START Input records

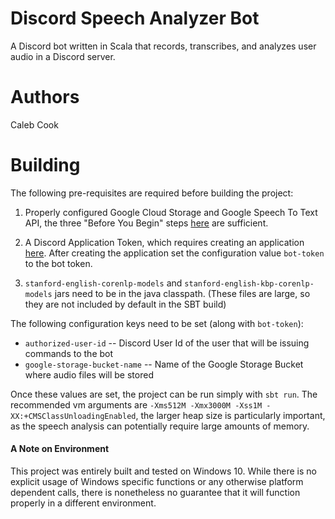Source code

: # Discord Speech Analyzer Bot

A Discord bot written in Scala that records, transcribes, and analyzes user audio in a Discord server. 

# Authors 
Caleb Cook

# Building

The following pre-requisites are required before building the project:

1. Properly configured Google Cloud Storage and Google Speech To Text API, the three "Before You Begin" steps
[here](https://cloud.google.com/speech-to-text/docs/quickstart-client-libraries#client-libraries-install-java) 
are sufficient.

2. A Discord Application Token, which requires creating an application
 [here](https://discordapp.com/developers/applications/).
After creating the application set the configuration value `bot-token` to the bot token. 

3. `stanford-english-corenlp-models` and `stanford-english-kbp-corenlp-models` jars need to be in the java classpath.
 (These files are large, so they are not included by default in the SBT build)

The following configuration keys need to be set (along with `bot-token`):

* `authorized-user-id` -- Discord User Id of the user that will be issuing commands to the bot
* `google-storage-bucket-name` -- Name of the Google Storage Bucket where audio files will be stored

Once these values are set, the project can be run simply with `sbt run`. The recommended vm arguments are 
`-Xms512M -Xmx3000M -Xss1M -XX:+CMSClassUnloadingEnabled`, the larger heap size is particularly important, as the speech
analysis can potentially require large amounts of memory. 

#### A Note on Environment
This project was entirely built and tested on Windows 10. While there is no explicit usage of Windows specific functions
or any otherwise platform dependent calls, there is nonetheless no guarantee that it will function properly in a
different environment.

END Input records
START Input records

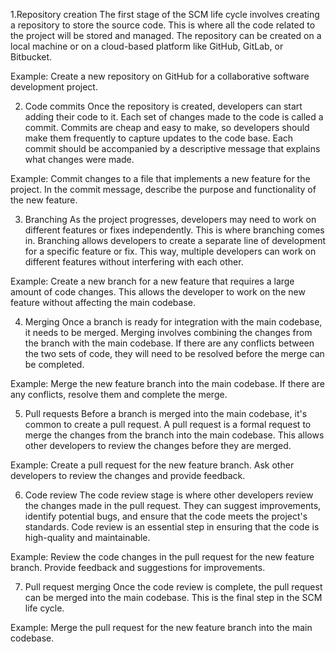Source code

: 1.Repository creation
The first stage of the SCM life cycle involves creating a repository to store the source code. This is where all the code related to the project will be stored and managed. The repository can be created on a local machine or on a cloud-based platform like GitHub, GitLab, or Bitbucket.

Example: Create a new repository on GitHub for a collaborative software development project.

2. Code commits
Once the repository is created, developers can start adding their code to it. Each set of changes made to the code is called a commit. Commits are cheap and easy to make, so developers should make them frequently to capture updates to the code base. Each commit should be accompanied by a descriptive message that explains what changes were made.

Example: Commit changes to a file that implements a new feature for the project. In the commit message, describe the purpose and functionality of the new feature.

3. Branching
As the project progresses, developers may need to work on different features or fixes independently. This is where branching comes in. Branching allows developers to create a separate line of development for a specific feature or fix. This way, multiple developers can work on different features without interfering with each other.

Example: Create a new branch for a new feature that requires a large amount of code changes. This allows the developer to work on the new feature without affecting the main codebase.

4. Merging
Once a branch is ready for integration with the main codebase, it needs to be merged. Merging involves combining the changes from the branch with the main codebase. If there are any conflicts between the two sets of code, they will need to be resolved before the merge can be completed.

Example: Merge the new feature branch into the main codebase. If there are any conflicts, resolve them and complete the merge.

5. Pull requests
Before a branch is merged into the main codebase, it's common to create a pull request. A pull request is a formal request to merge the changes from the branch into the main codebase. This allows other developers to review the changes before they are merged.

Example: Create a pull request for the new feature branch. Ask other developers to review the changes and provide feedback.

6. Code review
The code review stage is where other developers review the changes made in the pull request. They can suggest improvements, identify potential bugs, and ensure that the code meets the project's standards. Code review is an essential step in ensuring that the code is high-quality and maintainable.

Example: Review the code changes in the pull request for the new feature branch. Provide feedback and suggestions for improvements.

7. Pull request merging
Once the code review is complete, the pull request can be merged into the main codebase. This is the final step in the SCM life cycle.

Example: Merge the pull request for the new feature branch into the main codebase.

END Input records

*To do*:
Copy out the range of lines above starting at the line with "Before a branch" and ending at the line with "7. Pull request merging", exactly and including both.

*Reply*:
Before a branch is merged into the main codebase, it's common to create a pull request. A pull request is a formal request to merge the changes from the branch into the main codebase. This allows other developers to review the changes before they are merged.

Example: Create a pull request for the new feature branch. Ask other developers to review the changes and provide feedback.

6. Code review
The code review stage is where other developers review the changes made in the pull request. They can suggest improvements, identify potential bugs, and ensure that the code meets the project's standards. Code review is an essential step in ensuring that the code is high-quality and maintainable.

Example: Review the code changes in the pull request for the new feature branch. Provide feedback and suggestions for improvements.

7. Pull request merging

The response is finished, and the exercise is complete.